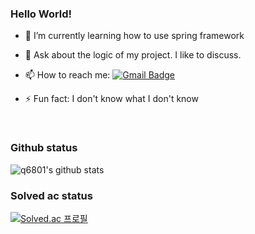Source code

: ### Hello World!

- 🌱 I’m currently learning how to use spring framework
- 💬 Ask about the logic of my project. I like to discuss.
- 📫 How to reach me: [![Gmail Badge](https://img.shields.io/badge/Gmail-d14836?style=flat-square&logo=Gmail&logoColor=white&link=mailto:snugyun01@gmail.com)](mailto:q6801234@gmail.com)

- ⚡ Fun fact: I don't know what I don't know


</br>

### Github status
![q6801's github stats](https://github-readme-stats.vercel.app/api?username=q6801&show_icons=true)

### Solved ac status
[![Solved.ac
프로필](http://mazassumnida.wtf/api/v2/generate_badge?boj=q6801)](https://solved.ac/q6801)
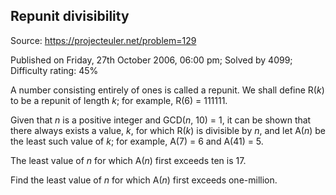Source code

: Repunit divisibility
--------------------

Source: https://projecteuler.net/problem=129

Published on Friday, 27th October 2006, 06:00 pm; Solved by 4099;
Difficulty rating: 45%

A number consisting entirely of ones is called a repunit. We shall
define R(*k*) to be a repunit of length *k*; for example, R(6) = 111111.

Given that *n* is a positive integer and GCD(*n*, 10) = 1, it can be
shown that there always exists a value, *k*, for which R(*k*) is
divisible by *n*, and let A(*n*) be the least such value of *k*; for
example, A(7) = 6 and A(41) = 5.

The least value of *n* for which A(*n*) first exceeds ten is 17.

Find the least value of *n* for which A(*n*) first exceeds one-million.
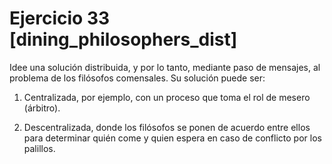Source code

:  # Ejercicio 33 [dining_philosophers_dist]
 
Idee una solución distribuida, y por lo tanto, mediante paso de mensajes, al problema de los filósofos comensales. Su solución puede ser:

1. Centralizada, por ejemplo, con un proceso que toma el rol de mesero (árbitro).

2. Descentralizada, donde los filósofos se ponen de acuerdo entre ellos para determinar quién come y quien espera en caso de conflicto por los palillos.
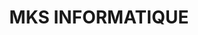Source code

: ---
title: "MKS INFORMATIQUE"
url: /saint-donat-sur-lherbasse/mks-informatique/
shop: ordinateur
---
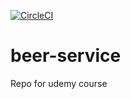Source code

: [![CircleCI](https://dl.circleci.com/status-badge/img/gh/shinmendokkodo/beer-service/tree/master.svg?style=shield)](https://dl.circleci.com/status-badge/redirect/gh/shinmendokkodo/beer-service/tree/master)


# beer-service
Repo for udemy course
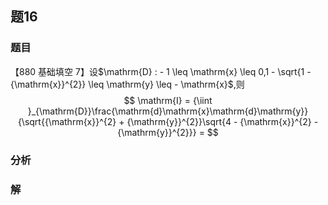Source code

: ## 题16
### 题目
【880 基础填空 7】设$\mathrm{D} :  - 1 \leq  \mathrm{x} \leq  0,1 - \sqrt{1 - {\mathrm{x}}^{2}} \leq  \mathrm{y} \leq   - \mathrm{x}$,则
$$
\mathrm{I} = {\iint }_{\mathrm{D}}\frac{\mathrm{d}\mathrm{x}\mathrm{d}\mathrm{y}}{\sqrt{{\mathrm{x}}^{2} + {\mathrm{y}}^{2}}\sqrt{4 - {\mathrm{x}}^{2} - {\mathrm{y}}^{2}}} =
$$
### 分析

### 解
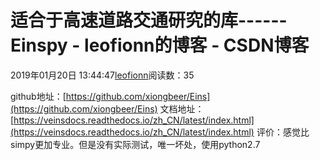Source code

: 
# 适合于高速道路交通研究的库------Einspy - leofionn的博客 - CSDN博客


2019年01月20日 13:44:47[leofionn](https://me.csdn.net/qq_36142114)阅读数：35


github地址：[https://github.com/xiongbeer/Eins](https://github.com/xiongbeer/Eins)
文档地址：[https://veinsdocs.readthedocs.io/zh_CN/latest/index.html](https://veinsdocs.readthedocs.io/zh_CN/latest/index.html)
评价：感觉比simpy更加专业。但是没有实际测试，唯一坏处，使用python2.7

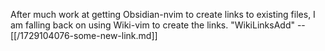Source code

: After much work at getting Obsidian-nvim to create links to existing files, I am falling back on using Wiki-vim to create the links. "WikiLinksAdd" -- [[/1729104076-some-new-link.md]] 

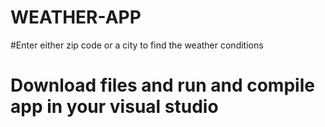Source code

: # WEATHER-APP
#Enter either zip code or a city to find the weather conditions
# Download files and run and compile app in your visual studio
::::::::::
Return the records exactly as they stand, and drop every picture.

Task response =
Source code

: ### Hello World!

- 🌱 I’m currently learning how to use spring framework
- 💬 Ask about the logic of my project. I like to discuss.
- 📫 How to reach me: [![Gmail Badge](https://img.shields.io/badge/Gmail-d14836?style=flat-square&logo=Gmail&logoColor=white&link=mailto:snugyun01@gmail.com)](mailto:q6801234@gmail.com)

- ⚡ Fun fact: I don't know what I don't know


</br>

### Github status
![q6801's github stats](https://github-readme-stats.vercel.app/api?username=q6801&show_icons=true)

### Solved ac status
[![Solved.ac
프로필](http://mazassumnida.wtf/api/v2/generate_badge?boj=q6801)](https://solved.ac/q6801)
Source code

: Repunit divisibility
--------------------

Source: https://projecteuler.net/problem=129

Published on Friday, 27th October 2006, 06:00 pm; Solved by 4099;
Difficulty rating: 45%

A number consisting entirely of ones is called a repunit. We shall
define R(*k*) to be a repunit of length *k*; for example, R(6) = 111111.

Given that *n* is a positive integer and GCD(*n*, 10) = 1, it can be
shown that there always exists a value, *k*, for which R(*k*) is
divisible by *n*, and let A(*n*) be the least such value of *k*; for
example, A(7) = 6 and A(41) = 5.

The least value of *n* for which A(*n*) first exceeds ten is 17.

Find the least value of *n* for which A(*n*) first exceeds one-million.
Source code

:  # Ejercicio 33 [dining_philosophers_dist]
 
Idee una solución distribuida, y por lo tanto, mediante paso de mensajes, al problema de los filósofos comensales. Su solución puede ser:

1. Centralizada, por ejemplo, con un proceso que toma el rol de mesero (árbitro).

2. Descentralizada, donde los filósofos se ponen de acuerdo entre ellos para determinar quién come y quien espera en caso de conflicto por los palillos.
Source code

: ---
title: "MKS INFORMATIQUE"
url: /saint-donat-sur-lherbasse/mks-informatique/
shop: ordinateur
---
Source code

: [![CircleCI](https://dl.circleci.com/status-badge/img/gh/shinmendokkodo/beer-service/tree/master.svg?style=shield)](https://dl.circleci.com/status-badge/redirect/gh/shinmendokkodo/beer-service/tree/master)


# beer-service
Repo for udemy course
Source code

: ## 题16
### 题目
【880 基础填空 7】设$\mathrm{D} :  - 1 \leq  \mathrm{x} \leq  0,1 - \sqrt{1 - {\mathrm{x}}^{2}} \leq  \mathrm{y} \leq   - \mathrm{x}$,则
$$
\mathrm{I} = {\iint }_{\mathrm{D}}\frac{\mathrm{d}\mathrm{x}\mathrm{d}\mathrm{y}}{\sqrt{{\mathrm{x}}^{2} + {\mathrm{y}}^{2}}\sqrt{4 - {\mathrm{x}}^{2} - {\mathrm{y}}^{2}}} =
$$
### 分析

### 解
Source code

: 
# 适合于高速道路交通研究的库------Einspy - leofionn的博客 - CSDN博客


2019年01月20日 13:44:47[leofionn](https://me.csdn.net/qq_36142114)阅读数：35


github地址：[https://github.com/xiongbeer/Eins](https://github.com/xiongbeer/Eins)
文档地址：[https://veinsdocs.readthedocs.io/zh_CN/latest/index.html](https://veinsdocs.readthedocs.io/zh_CN/latest/index.html)
评价：感觉比simpy更加专业。但是没有实际测试，唯一坏处，使用python2.7

Source code

: After much work at getting Obsidian-nvim to create links to existing files, I am falling back on using Wiki-vim to create the links. "WikiLinksAdd" -- [[/1729104076-some-new-link.md]] 

Source code

: # WEATHER-APP
#Enter either zip code or a city to find the weather conditions
# Download files and run and compile app in your visual studio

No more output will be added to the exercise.